Introduction to Design Patterns
Design patterns are typical solutions to common problems in software design. Each pattern is like a blueprint that you can customize to solve a particular design problem in your code. They are not finished designs that can be transformed directly into code but are templates for how to solve a problem in many different situations.
Why Use Design Patterns?
- Reusability: Design patterns provide solutions that can be reused in multiple projects.
- Efficiency: They help speed up the development process by providing tested, proven development paradigms.
- Communication: Design patterns provide a common language for developers, making it easier to communicate complex ideas.
Types of Design Patterns
Design patterns can be classified into three main categories:
- Creational Patterns: Deal with object creation mechanisms, trying to create objects in a manner suitable to the situation.
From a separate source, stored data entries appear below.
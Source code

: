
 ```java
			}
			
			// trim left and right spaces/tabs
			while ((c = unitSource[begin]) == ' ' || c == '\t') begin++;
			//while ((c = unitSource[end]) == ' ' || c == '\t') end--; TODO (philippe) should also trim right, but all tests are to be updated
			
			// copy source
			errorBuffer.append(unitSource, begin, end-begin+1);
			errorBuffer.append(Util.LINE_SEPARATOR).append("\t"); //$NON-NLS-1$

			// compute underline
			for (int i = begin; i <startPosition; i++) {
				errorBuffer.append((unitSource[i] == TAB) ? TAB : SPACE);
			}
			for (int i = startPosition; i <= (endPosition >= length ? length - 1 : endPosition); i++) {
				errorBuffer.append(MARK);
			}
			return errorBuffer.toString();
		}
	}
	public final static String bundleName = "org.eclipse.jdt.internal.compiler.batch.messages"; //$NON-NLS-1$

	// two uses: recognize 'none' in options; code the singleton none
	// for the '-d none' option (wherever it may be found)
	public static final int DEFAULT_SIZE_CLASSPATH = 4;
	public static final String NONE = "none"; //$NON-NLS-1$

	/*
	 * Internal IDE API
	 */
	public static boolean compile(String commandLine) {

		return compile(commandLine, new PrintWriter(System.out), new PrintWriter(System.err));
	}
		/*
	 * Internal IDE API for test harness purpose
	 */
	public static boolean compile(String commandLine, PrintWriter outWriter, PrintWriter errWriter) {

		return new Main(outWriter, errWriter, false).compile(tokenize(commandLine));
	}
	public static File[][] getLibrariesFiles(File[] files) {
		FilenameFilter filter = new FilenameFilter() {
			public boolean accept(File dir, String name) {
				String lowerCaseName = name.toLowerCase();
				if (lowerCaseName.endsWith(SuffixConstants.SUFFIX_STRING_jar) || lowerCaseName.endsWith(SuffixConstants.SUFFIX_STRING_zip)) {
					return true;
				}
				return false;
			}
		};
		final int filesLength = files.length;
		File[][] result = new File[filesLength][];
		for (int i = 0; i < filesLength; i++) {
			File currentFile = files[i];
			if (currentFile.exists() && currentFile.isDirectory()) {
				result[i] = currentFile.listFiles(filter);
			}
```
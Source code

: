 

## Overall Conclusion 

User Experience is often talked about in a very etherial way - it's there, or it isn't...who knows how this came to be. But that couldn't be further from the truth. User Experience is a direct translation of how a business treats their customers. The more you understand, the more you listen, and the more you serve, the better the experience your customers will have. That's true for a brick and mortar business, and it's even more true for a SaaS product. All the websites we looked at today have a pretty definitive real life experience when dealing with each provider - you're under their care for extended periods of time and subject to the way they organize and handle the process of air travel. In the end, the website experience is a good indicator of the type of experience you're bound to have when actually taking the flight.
- Structural Patterns: Deal with object composition or the way to realize relationships between entities.
- Behavioral Patterns: Deal with object collaboration and the delegation of responsibilities among objects.
Common Design Patterns
- Singleton: Ensures a class has only one instance and provides a global point of access to it.
- Factory Method: Defines an interface for creating an object, but lets subclasses alter the type of objects that will be created.
- Observer: Defines a one-to-many dependency between objects so that when one object changes state, all its dependents are notified and updated automatically.
- Strategy: Defines a family of algorithms, encapsulates each one, and makes them interchangeable.